Nach diesem Tor wurde es etwas ruhiger. Die Gäste von der anderen Elbseite schafften kaum noch Entlastung. Die Riesaer hingegen konnten mit schönen Angriffszügen aufwarten. Aber vor dem Tor war Endstation. Zu viele Möglichkeiten endeten weit über oder neben dem Gehäuse der Gäste. Allein Kunze, der auf der rechten Seite ackerte, vergab gleich eine Hand voll Möglichkeiten.
Die zweite Halbzeit begann gleich mit zwei Achtungszeichen der Riesaer. Aber der Tormann der Röderauer konnte zur Ecke abwehren.
Die Abwehr der Gäste stand nun sehr massiv und man versuchte durch Konter oder Freistöße zum Torerfolg zu kommen, konnten die Riesaer Führung aber nie ernsthaft gefährden.
Den Stahlspielern wollte auf der anderen Seite kein Tor mehr gelingen. So landeten Freistöße aus 16 bzw. 20 Metern in der Mauer oder über dem Tor. Glück hatten die Gäste in der 72. Minute. Rasper, zwischenzeitlich eingewechselt für Heyne, traf nur die Latte.
Liebegall im Riesaer Tor hatte nun zu tun sich warm zu halten und Anders und Tschirschke übernahmen die Sicherung nach hinten allein.
Da die Angriffsbemühungen der Gäste nun meist schon an der Mittellinie endeten, konnten Straube und Fischer mit auf Torejagd gehen. Vor allem Fischer machte heute ein gutes Spiel. Er setzte, egal ob in der Abwehr oder im Sturm, jedem Ball nach und konnte die meisten seiner Zweikämpfe gewinnen.
Dann die 85. Spielminute.
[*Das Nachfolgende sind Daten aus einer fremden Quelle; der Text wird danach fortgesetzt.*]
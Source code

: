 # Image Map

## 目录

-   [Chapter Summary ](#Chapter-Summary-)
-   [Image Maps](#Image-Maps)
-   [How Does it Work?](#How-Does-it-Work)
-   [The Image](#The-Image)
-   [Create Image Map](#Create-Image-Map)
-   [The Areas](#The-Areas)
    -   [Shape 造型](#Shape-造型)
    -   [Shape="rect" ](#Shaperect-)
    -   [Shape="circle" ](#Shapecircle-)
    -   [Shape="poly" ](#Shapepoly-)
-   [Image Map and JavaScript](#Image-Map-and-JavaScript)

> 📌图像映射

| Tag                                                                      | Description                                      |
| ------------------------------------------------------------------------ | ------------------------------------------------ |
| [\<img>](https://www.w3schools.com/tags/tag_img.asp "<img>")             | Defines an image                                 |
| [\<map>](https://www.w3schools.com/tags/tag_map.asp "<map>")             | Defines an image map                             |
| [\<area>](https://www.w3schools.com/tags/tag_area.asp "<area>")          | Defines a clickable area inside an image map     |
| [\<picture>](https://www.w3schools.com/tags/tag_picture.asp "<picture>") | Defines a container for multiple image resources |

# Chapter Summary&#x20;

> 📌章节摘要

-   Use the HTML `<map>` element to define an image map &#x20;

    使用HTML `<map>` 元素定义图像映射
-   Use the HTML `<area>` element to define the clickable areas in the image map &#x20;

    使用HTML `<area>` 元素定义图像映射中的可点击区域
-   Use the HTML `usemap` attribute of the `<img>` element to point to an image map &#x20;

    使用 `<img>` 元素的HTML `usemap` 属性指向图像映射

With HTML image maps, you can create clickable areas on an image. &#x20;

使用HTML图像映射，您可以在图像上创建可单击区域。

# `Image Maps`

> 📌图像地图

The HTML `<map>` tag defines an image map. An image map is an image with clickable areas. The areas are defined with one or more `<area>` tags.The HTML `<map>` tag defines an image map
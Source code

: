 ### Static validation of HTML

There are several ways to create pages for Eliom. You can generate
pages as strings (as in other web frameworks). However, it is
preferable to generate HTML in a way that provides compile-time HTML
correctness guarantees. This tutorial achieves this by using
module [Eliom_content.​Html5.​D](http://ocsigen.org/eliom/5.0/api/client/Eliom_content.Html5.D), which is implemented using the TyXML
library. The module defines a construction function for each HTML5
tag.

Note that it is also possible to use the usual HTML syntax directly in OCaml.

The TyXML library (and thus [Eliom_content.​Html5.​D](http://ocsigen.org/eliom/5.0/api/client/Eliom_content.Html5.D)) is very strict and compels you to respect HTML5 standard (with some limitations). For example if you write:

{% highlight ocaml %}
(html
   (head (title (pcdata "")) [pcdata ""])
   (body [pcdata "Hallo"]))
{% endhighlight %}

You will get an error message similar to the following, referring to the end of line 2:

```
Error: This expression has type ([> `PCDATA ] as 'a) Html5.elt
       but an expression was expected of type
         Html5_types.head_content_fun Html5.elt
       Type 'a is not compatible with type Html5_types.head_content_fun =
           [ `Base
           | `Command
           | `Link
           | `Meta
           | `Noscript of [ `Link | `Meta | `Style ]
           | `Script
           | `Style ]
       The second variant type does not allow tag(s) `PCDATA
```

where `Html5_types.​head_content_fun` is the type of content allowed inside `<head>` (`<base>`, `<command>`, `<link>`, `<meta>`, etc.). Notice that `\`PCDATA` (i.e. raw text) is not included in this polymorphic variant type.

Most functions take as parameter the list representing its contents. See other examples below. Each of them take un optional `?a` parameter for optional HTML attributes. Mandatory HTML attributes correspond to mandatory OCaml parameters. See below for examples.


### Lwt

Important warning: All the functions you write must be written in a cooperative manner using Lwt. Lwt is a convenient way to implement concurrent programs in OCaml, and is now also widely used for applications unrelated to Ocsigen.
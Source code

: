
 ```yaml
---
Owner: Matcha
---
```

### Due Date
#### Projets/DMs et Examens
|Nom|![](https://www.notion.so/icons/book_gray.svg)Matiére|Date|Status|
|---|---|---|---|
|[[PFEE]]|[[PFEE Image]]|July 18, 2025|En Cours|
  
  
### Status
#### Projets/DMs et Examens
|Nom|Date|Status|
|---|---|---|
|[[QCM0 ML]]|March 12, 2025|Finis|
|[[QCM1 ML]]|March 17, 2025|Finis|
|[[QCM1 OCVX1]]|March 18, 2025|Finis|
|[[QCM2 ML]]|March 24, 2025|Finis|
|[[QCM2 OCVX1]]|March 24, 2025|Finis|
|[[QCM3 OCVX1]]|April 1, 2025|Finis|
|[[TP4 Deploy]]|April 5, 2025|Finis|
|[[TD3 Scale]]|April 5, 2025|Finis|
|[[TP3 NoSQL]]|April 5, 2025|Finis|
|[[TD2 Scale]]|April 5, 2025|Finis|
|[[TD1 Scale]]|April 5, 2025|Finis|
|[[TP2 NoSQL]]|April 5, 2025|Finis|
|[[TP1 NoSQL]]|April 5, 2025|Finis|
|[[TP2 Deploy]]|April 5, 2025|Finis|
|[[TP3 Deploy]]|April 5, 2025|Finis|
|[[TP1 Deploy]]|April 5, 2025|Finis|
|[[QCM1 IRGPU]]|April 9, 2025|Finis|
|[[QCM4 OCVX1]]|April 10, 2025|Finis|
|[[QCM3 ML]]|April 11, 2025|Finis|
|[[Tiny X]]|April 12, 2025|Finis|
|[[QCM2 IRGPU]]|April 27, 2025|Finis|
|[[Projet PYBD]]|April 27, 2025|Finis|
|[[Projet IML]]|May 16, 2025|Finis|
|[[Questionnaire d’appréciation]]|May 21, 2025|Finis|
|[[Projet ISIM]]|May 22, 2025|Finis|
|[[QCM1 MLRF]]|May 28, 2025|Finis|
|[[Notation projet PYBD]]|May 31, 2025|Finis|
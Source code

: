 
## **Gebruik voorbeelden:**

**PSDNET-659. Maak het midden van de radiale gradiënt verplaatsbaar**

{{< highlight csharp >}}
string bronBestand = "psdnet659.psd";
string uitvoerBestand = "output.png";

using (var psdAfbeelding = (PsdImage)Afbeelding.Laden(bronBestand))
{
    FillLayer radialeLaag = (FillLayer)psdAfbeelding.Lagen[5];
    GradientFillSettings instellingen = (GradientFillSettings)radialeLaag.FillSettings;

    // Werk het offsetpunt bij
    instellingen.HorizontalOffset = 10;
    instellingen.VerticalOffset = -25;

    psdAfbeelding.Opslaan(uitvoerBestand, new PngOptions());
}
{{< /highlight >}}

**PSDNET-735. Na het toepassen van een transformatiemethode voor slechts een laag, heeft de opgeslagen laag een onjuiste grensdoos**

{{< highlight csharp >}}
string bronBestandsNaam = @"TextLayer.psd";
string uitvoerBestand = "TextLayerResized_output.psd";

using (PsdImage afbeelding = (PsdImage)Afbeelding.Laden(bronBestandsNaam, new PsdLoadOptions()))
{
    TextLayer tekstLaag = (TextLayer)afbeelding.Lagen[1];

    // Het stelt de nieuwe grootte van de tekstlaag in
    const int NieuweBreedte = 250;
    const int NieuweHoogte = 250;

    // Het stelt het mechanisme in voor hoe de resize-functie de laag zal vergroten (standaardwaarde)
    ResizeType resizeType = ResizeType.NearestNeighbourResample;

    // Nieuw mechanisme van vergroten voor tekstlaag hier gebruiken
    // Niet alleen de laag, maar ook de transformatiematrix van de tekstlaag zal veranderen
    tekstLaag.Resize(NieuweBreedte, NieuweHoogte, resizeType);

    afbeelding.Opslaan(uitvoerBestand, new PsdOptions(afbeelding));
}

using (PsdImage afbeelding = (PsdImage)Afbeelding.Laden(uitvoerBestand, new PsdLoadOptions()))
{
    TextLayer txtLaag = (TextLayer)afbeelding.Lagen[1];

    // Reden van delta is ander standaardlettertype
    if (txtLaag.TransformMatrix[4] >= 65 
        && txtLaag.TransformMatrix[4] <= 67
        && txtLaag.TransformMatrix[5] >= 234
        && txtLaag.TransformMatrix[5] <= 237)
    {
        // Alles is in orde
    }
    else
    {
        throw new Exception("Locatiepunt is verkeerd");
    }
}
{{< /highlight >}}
Der bereits in der ersten Halbzeit mit gelb verwarnte Spieler der Gäste bekam nach einem groben Foul die gelb-rote Karte. Die letzten Minuten musste der SV Röderau-Bobersen mit 10 Akteuren auskommen.
Diese Minuten gehörten nur noch den Stahlspielern. Die endgültige Entscheidung des Spiels erzielte Hönigschmid mit seinem ersten Treffer für den TSV und besiegelte das 2:0 Endergebnis.
Fazit des Spiels: Auf dem schweren Boden im Seerhausener Parkstadion zeigten die Stahlspieler einige schöne Spielzüge, konnten diese jedoch erneut nicht mit Toren abschließen.